> What is being asked
Filter the records for lines holding the string "clock".

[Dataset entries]
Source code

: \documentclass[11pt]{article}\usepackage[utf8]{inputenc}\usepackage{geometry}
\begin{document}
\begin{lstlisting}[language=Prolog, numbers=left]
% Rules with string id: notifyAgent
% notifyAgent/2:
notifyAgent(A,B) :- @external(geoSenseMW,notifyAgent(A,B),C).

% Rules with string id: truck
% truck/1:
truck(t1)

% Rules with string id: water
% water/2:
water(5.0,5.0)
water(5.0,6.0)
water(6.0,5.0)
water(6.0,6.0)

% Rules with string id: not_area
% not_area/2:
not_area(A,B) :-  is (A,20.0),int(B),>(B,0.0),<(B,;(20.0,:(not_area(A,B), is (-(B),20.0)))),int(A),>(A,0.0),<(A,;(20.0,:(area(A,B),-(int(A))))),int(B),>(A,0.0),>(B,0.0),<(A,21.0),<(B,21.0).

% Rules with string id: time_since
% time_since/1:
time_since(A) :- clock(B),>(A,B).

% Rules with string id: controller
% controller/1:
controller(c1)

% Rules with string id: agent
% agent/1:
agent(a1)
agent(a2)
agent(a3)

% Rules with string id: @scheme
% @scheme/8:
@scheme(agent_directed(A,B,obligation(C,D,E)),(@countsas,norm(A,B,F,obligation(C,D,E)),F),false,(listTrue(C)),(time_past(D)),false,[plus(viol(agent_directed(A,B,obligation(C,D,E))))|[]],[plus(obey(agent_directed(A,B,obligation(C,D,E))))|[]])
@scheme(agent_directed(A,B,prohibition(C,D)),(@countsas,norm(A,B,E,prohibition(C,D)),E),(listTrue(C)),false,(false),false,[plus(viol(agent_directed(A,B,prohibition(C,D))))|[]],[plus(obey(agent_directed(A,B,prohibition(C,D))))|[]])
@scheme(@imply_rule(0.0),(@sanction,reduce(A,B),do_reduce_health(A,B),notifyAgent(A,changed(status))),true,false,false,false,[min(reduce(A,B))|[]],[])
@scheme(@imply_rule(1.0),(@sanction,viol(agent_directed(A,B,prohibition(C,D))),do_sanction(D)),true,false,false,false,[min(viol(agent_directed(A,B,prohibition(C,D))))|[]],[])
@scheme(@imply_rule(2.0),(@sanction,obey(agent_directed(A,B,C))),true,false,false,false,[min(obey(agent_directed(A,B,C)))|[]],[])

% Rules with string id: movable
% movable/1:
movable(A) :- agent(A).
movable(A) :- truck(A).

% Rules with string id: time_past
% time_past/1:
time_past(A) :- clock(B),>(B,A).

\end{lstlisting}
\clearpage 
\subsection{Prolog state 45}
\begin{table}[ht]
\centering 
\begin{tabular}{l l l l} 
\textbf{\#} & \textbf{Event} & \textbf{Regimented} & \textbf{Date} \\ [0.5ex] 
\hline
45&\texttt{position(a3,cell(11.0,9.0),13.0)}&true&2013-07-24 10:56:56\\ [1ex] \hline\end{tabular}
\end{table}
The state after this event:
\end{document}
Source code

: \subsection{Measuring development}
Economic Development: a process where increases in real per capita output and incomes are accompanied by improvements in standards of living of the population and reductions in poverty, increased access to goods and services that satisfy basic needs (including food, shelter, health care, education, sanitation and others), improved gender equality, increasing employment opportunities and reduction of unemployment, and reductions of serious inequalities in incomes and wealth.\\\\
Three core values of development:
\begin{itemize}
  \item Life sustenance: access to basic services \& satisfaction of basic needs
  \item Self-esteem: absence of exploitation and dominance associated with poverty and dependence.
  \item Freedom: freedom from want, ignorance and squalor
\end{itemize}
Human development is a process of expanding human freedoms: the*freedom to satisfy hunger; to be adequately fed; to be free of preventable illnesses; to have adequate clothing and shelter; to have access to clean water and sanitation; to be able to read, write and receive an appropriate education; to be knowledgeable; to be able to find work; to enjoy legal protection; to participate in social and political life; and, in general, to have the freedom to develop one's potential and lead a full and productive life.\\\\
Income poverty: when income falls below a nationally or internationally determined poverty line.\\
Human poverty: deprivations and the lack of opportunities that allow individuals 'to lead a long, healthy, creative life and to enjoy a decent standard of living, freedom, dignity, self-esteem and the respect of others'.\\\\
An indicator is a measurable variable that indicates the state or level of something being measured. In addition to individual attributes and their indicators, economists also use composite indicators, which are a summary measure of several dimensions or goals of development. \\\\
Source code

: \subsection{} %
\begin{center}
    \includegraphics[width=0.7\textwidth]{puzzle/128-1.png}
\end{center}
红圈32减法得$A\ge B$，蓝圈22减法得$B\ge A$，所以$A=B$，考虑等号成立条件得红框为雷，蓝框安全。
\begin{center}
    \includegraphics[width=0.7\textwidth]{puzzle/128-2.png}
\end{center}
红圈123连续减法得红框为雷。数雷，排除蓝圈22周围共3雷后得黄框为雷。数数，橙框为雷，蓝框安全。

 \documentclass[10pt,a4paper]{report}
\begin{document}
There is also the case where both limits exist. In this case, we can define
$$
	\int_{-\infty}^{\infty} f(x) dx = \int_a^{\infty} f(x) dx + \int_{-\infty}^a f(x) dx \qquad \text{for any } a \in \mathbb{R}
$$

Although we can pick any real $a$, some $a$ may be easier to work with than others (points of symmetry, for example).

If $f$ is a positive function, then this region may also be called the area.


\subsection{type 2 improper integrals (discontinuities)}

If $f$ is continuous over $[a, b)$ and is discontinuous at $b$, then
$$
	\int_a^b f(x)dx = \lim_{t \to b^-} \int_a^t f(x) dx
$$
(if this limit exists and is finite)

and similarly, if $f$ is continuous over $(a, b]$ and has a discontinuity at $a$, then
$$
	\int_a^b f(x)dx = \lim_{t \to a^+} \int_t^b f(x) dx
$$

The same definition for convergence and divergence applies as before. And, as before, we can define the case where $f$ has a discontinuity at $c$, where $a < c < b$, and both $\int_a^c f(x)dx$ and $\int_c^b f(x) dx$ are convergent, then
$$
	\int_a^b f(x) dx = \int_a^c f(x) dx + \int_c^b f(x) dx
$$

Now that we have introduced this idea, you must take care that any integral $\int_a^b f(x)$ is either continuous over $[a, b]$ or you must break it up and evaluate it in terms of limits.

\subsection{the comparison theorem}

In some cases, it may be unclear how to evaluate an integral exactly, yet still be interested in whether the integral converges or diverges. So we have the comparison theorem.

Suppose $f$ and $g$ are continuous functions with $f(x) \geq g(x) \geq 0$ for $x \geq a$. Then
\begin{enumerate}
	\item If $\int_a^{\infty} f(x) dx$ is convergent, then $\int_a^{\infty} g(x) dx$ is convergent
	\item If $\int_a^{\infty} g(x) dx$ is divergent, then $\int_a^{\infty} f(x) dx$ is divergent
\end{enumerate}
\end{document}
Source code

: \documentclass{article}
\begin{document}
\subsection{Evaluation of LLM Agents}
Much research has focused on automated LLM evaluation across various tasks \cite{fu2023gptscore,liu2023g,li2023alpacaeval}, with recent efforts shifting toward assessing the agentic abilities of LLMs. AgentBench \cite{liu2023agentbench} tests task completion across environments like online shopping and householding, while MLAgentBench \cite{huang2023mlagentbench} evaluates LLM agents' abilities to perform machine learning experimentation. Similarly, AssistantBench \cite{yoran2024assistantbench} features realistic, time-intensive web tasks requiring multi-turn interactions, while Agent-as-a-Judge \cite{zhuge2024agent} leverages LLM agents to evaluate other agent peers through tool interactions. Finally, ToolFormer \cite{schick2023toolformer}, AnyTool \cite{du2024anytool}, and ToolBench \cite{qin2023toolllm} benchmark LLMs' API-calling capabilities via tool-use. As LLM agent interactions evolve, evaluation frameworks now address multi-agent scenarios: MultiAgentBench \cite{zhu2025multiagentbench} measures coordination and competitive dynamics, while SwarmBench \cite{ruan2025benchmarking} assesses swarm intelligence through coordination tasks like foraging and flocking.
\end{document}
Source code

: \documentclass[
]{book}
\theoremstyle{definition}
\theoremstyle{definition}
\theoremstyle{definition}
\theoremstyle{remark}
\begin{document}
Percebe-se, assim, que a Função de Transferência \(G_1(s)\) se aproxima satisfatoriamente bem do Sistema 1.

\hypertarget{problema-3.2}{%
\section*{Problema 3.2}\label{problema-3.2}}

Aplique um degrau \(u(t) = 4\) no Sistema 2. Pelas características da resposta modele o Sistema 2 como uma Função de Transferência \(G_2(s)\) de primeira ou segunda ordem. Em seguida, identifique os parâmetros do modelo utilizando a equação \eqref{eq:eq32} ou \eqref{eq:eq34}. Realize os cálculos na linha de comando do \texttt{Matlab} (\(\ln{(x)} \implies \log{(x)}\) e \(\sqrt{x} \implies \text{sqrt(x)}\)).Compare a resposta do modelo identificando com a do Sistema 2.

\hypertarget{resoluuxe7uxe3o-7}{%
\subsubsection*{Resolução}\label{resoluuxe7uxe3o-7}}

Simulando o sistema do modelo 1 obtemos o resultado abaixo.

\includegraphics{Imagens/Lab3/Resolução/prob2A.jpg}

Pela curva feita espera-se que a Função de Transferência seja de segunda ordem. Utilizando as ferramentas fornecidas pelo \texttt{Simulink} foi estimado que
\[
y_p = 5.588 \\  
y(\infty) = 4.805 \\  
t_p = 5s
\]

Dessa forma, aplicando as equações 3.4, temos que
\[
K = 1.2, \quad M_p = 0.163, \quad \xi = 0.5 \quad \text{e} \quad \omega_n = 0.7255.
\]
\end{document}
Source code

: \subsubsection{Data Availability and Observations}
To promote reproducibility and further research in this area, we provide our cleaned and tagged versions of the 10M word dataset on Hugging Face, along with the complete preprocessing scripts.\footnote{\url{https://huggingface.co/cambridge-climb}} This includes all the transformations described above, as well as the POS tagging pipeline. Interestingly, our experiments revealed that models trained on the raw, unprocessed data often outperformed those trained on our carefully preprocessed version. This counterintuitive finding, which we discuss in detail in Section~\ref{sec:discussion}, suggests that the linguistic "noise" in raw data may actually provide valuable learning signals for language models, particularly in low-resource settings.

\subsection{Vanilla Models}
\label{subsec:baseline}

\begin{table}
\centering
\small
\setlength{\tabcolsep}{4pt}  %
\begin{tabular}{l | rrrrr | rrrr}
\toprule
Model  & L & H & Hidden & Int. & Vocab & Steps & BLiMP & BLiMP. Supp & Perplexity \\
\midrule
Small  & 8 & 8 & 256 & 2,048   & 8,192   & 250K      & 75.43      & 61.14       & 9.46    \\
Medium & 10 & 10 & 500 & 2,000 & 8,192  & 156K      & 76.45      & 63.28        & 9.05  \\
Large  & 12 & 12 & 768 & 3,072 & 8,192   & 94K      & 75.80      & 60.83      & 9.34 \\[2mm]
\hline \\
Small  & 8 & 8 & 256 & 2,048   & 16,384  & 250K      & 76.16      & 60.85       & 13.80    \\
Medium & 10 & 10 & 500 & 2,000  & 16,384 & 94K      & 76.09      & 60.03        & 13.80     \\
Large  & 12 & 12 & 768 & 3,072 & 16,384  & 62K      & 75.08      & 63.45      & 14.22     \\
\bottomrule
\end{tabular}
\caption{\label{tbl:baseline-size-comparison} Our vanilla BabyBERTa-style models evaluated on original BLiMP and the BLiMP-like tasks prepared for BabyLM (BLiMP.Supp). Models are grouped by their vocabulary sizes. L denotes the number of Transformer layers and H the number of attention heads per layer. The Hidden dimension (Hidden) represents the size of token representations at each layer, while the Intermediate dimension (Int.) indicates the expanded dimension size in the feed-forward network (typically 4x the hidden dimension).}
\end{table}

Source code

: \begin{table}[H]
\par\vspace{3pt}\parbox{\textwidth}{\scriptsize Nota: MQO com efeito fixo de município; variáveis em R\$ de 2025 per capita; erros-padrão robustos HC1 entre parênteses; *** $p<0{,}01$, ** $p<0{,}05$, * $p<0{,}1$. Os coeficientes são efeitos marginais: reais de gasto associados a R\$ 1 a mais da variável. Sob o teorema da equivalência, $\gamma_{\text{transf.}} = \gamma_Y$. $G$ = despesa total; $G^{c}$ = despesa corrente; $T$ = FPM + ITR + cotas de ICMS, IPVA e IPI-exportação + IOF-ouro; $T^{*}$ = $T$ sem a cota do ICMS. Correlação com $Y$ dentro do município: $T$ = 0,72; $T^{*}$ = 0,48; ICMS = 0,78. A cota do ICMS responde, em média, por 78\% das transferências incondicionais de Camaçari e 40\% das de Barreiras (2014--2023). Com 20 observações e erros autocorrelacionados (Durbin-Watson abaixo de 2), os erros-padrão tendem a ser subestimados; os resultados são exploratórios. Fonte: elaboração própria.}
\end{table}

> Output for this exercise
time_since(A) :- clock(B),>(A,B).
time_past(A) :- clock(B),>(B,A).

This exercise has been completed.